強弱交錯・・強い雇用統計と弱いISM製造業軽挙指数

雇用統計発表の前日3日に発表された米12月ISM製造業景況指数は54.1と11月の59.3から大幅に低下し2016年11月以来2年1ヶ月ぶりの低水準となりました。内訳をみても新規受注が11月の62.1から51.1と10Ptsも低下したほか生産指数も60.6から54.3へ、雇用指数も58.4から56.2へ低下する内容でした。雇用指数が低下したにもかからず、民間部門の雇用の増減を示すADP雇用統計では就業者数が前月の15.7万人増から27.1万人増へ改善、さらに4日発表の雇用統計でも上述のように極めて良好な結果となりました。

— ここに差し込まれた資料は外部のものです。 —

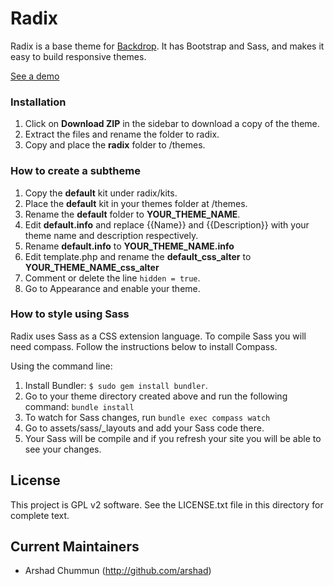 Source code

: # Radix

Radix is a base theme for [Backdrop](http://backdropcms.org). It has Bootstrap and Sass, and makes it easy to build responsive themes.

[See a demo](http://dev-radix-backdrop.pantheon.io/)

### Installation

1. Click on **Download ZIP** in the sidebar to download a copy of the theme.
2. Extract the files and rename the folder to radix.
3. Copy and place the **radix** folder to /themes.

### How to create a subtheme

1. Copy the **default** kit under radix/kits.
2. Place the **default** kit in your themes folder at /themes.
3. Rename the **default** folder to **YOUR_THEME_NAME**.
4. Edit **default.info** and replace {{Name}} and {{Description}} with your theme name and description respectively.
5. Rename **default.info** to **YOUR_THEME_NAME.info**
6. Edit template.php and rename the **default_css_alter** to **YOUR_THEME_NAME_css_alter**
7. Comment or delete the line ```hidden = true```.
8. Go to Appearance and enable your theme.

### How to style using Sass

Radix uses Sass as a CSS extension language. To compile Sass you will need compass. Follow the instructions below to install Compass.

Using the command line:

1. Install Bundler: ```$ sudo gem install bundler```.
2. Go to your theme directory created above and run the following command: ```bundle install```
3. To watch for Sass changes, run ```bundle exec compass watch```
4. Go to assets/sass/_layouts and add your Sass code there.
5. Your Sass will be compile and if you refresh your site you will be able to see your changes.

## License

This project is GPL v2 software. See the LICENSE.txt file in this directory for complete text.

## Current Maintainers

* Arshad Chummun (http://github.com/arshad)

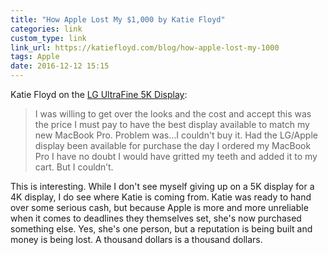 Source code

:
 ```yaml
---
title: "How Apple Lost My $1,000 by Katie Floyd"
categories: link
custom_type: link
link_url: https://katiefloyd.com/blog/how-apple-lost-my-1000
tags: Apple
date: 2016-12-12 15:15
---
```


Katie Floyd on the [LG UltraFine 5K Display](http://www.apple.com/shop/product/HKN62LL/A/lg-ultrafine-5k-display?fnode=7c):

> I was willing to get over the looks and the cost and accept this was the price I must pay to have the best display available to match my new MacBook Pro. Problem was…I couldn't buy it. Had the LG/Apple display been available for purchase the day I ordered my MacBook Pro I have no doubt I would have gritted my teeth and added it to my cart. But I couldn’t. 

This is interesting. While I don't see myself giving up on a 5K display for a 4K display, I do see where Katie is coming from. Katie was ready to hand over some serious cash, but because Apple is more and more unreliable when it comes to deadlines they themselves set, she's now purchased something else. Yes, she's one person, but a reputation is being built and money is being lost. A thousand dollars is a thousand dollars.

ISM製造業景況指数の大幅な低下は12月のNYダウが月間で2,200㌦超の大幅な下落を記録したことに象徴されるNY株式市場の軟調地合いが企業の設備投資意欲を大きく後退させるなど心理的に慎重な姿勢を高めたことが影響したことに起因しているのかもしれません。一方、雇用統計では時間給賃金(前年比)が3ヵ月連続で3.0%台を維持するなど3.0%台が定着しつつあるほか、失業率も昨年7月以降6ヵ月連続で4.0%を下回る堅調な労働市場を確認しています。

ISM製造業景況指数の低下は一時的な現象か、あるいは雇用統計の堅調な結果が一時的なのか、FRBは今後発表される米経済指標をこれまで以上に注視する必要がありそうです。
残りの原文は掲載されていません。